あなたは繰りかえして読む本を何冊ぐらい持っているだろうか。それはどんな本だろうか。それがわかれば、あなたがどんな人かよくわかる。
解説
世の中に「古典」と呼ばれる本がある。何度も読み返され、時代を経る中で残った本のことだ。
例えばシェイクスピアは、彼が生きていた時代においては、比較的人気のある劇作家の1人に過ぎなかった。ところがそれから200~300年経つと、断然抜きん出た存在になっているのである。
イギリス人は、何百年も舞台でシェイクスピアを見てきた。もちろん他の作者のものも上演されていたが、時が経つにつれ、彼だけは全く別物だということが次第に明らかになってきたのだ。
それは、古典が作られるプロセスをまざまざと示している。時間をかけて、繰り返し上演され、読まれることで、古典となってきたのである。この繰り返しの間に、まさに繰り返すというそのことによって、イギリス人の劇趣味が発達した。
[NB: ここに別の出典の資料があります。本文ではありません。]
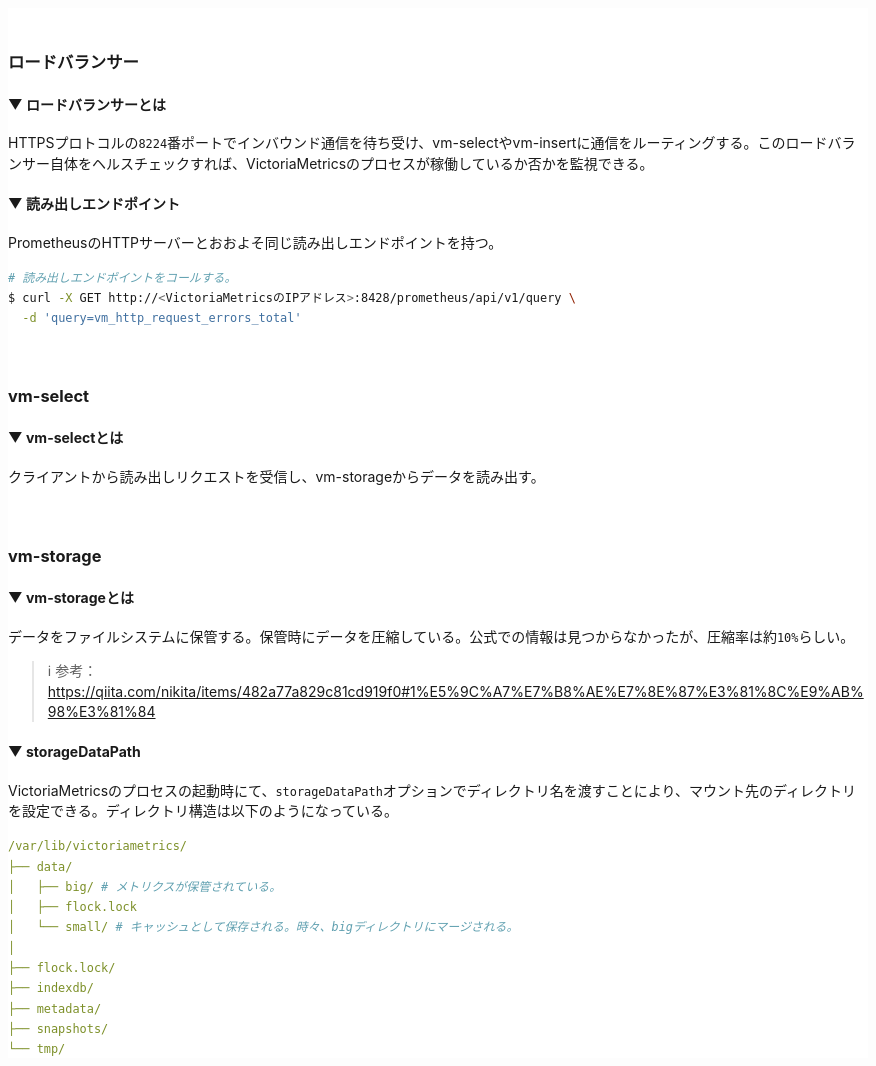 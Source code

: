 <br>

### ロードバランサー

#### ▼ ロードバランサーとは

HTTPSプロトコルの```8224```番ポートでインバウンド通信を待ち受け、vm-selectやvm-insertに通信をルーティングする。このロードバランサー自体をヘルスチェックすれば、VictoriaMetricsのプロセスが稼働しているか否かを監視できる。

#### ▼ 読み出しエンドポイント

PrometheusのHTTPサーバーとおおよそ同じ読み出しエンドポイントを持つ。

```bash
# 読み出しエンドポイントをコールする。
$ curl -X GET http://<VictoriaMetricsのIPアドレス>:8428/prometheus/api/v1/query \
  -d 'query=vm_http_request_errors_total'
```

<br>

### vm-select

#### ▼ vm-selectとは

クライアントから読み出しリクエストを受信し、vm-storageからデータを読み出す。

<br>

### vm-storage

#### ▼ vm-storageとは

データをファイルシステムに保管する。保管時にデータを圧縮している。公式での情報は見つからなかったが、圧縮率は約```10%```らしい。

> ℹ️ 参考：https://qiita.com/nikita/items/482a77a829c81cd919f0#1%E5%9C%A7%E7%B8%AE%E7%8E%87%E3%81%8C%E9%AB%98%E3%81%84

#### ▼ storageDataPath

VictoriaMetricsのプロセスの起動時にて、```storageDataPath```オプションでディレクトリ名を渡すことにより、マウント先のディレクトリを設定できる。ディレクトリ構造は以下のようになっている。

```yaml
/var/lib/victoriametrics/
├── data/
│   ├── big/ # メトリクスが保管されている。
│   ├── flock.lock
│   └── small/ # キャッシュとして保存される。時々、bigディレクトリにマージされる。
│
├── flock.lock/
├── indexdb/
├── metadata/
├── snapshots/
└── tmp/
```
個人の中に、ある本が古典として確立するまでの経過も同じである。古典が形成される秘密は「繰り返す」、しかも「時間の間隔を置いて繰り返す」ということにある。
この繰り返しに耐える本や作者に巡り合ったら、相当に大きな幸福と言ってもよいのではないか。つまり、そういう人は、その人自身の「私の古典」を発見したことになるのだから。
編集部のコメント
『知的生活の方法』は、そのタイトルの通り、「知的生活」を充実させるための実践的な方法を指南した書です。
知的生活とは、どのような生活か? それは、頭の回転を活発にし、オリジナルな発想を楽しむ生活のことです。日常生活の騒がしさに負けず、自分の時間をつくり、データを整理し、それをオリジナルな発想に結びつけてゆく…。慌ただしい現代社会では、誰もがそんな生活に憧れるのではないでしょうか。
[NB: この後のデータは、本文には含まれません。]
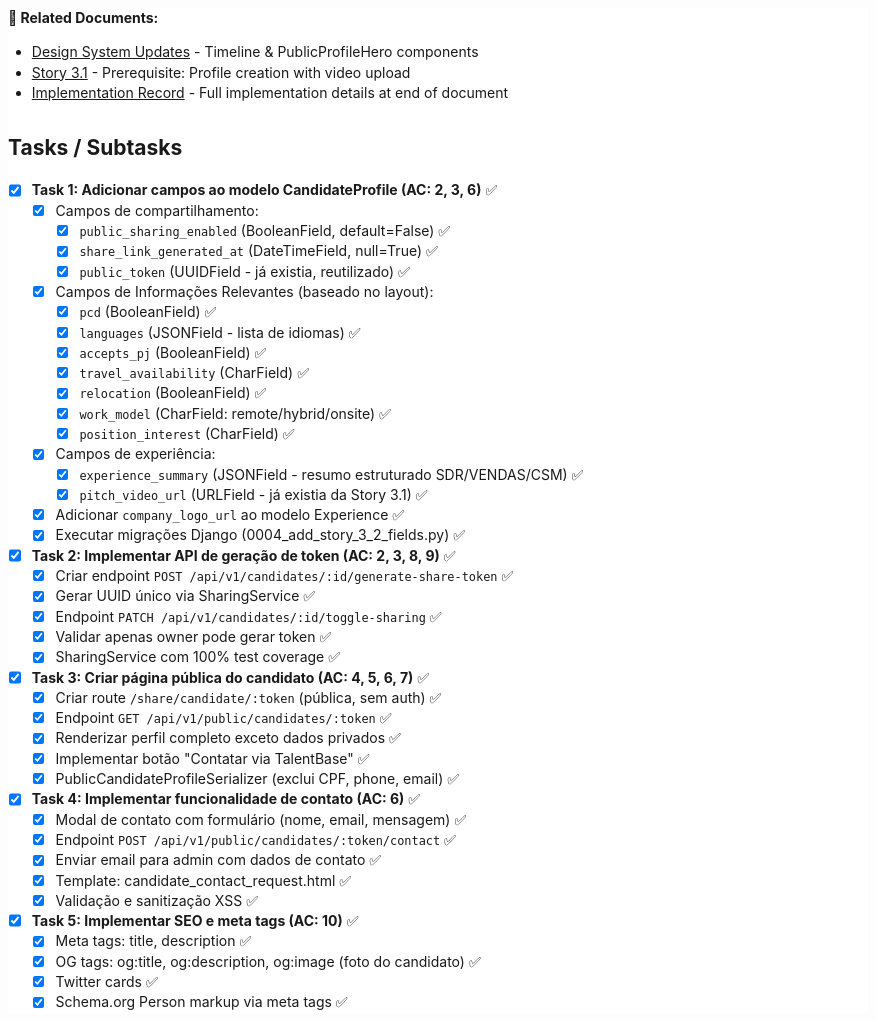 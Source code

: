 **🔗 Related Documents:**
- [Design System Updates](./story-3.2-design-system-updates.md) - Timeline & PublicProfileHero components
- [Story 3.1](./story-3.1.md) - Prerequisite: Profile creation with video upload
- [Implementation Record](#dev-agent-record) - Full implementation details at end of document

## Tasks / Subtasks

- [x] **Task 1: Adicionar campos ao modelo CandidateProfile (AC: 2, 3, 6)** ✅
  - [x] Campos de compartilhamento:
    - [x] `public_sharing_enabled` (BooleanField, default=False) ✅
    - [x] `share_link_generated_at` (DateTimeField, null=True) ✅
    - [x] `public_token` (UUIDField - já existia, reutilizado) ✅
  - [x] Campos de Informações Relevantes (baseado no layout):
    - [x] `pcd` (BooleanField) ✅
    - [x] `languages` (JSONField - lista de idiomas) ✅
    - [x] `accepts_pj` (BooleanField) ✅
    - [x] `travel_availability` (CharField) ✅
    - [x] `relocation` (BooleanField) ✅
    - [x] `work_model` (CharField: remote/hybrid/onsite) ✅
    - [x] `position_interest` (CharField) ✅
  - [x] Campos de experiência:
    - [x] `experience_summary` (JSONField - resumo estruturado SDR/VENDAS/CSM) ✅
    - [x] `pitch_video_url` (URLField - já existia da Story 3.1) ✅
  - [x] Adicionar `company_logo_url` ao modelo Experience ✅
  - [x] Executar migrações Django (0004_add_story_3_2_fields.py) ✅

- [x] **Task 2: Implementar API de geração de token (AC: 2, 3, 8, 9)** ✅
  - [x] Criar endpoint `POST /api/v1/candidates/:id/generate-share-token` ✅
  - [x] Gerar UUID único via SharingService ✅
  - [x] Endpoint `PATCH /api/v1/candidates/:id/toggle-sharing` ✅
  - [x] Validar apenas owner pode gerar token ✅
  - [x] SharingService com 100% test coverage ✅

- [x] **Task 3: Criar página pública do candidato (AC: 4, 5, 6, 7)** ✅
  - [x] Criar route `/share/candidate/:token` (pública, sem auth) ✅
  - [x] Endpoint `GET /api/v1/public/candidates/:token` ✅
  - [x] Renderizar perfil completo exceto dados privados ✅
  - [x] Implementar botão "Contatar via TalentBase" ✅
  - [x] PublicCandidateProfileSerializer (exclui CPF, phone, email) ✅

- [x] **Task 4: Implementar funcionalidade de contato (AC: 6)** ✅
  - [x] Modal de contato com formulário (nome, email, mensagem) ✅
  - [x] Endpoint `POST /api/v1/public/candidates/:token/contact` ✅
  - [x] Enviar email para admin com dados de contato ✅
  - [x] Template: candidate_contact_request.html ✅
  - [x] Validação e sanitização XSS ✅

- [x] **Task 5: Implementar SEO e meta tags (AC: 10)** ✅
  - [x] Meta tags: title, description ✅
  - [x] OG tags: og:title, og:description, og:image (foto do candidato) ✅
  - [x] Twitter cards ✅
  - [x] Schema.org Person markup via meta tags ✅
そんな知的生活を実現するヒントとアイデアを、碩学の評論家・渡部昇一氏が自らの体験に基づいて教えてくれるのが本書です。
知的生活と聞くと、英国の著述家P・G・ハマトンが1873年に刊行した『知的生活』を思い浮かべる方もいるかもしれません。
それもそのはず。渡部氏は本書の「はじめに」で、『知的生活の方法』を書くきっかけは、この自己啓発論の世界的名著に感銘を受けたことだったと述べています。
ハマトンの『知的生活』の内容は、時間の使い方・金銭への対し方から読書法・交際術まで多岐にわたります。同様に、『知的生活の方法』が説くのも、本の読み方や情報整理の仕方はもちろん、家や書斎の設計、散歩の効用、食事などの日常生活に至るまで、多種多様です。
本書の刊行は1976年。パソコンやスマホが普及するはるか以前ですが、この本が説くアドバイスは依然として示唆に富むものです。むしろ、情報が氾濫する現代にこそ、ますます有効性を増しているといえるかもしれません。
そのことを証明するかのように、『知的生活の方法』は半世紀にわたって読み継がれており、累計部数は118万部を超えています。講談社現代新書の1冊として刊行された本書は、1964年創刊、通巻2700点超という歴史ある同シリーズの中で最大のベストセラーとなっています。
時代や年代を問わず、「知的生活」を志すすべての人に、読むたび何かしら新しい“発見”を与えてくれる良書として、おすすめしたい1冊です。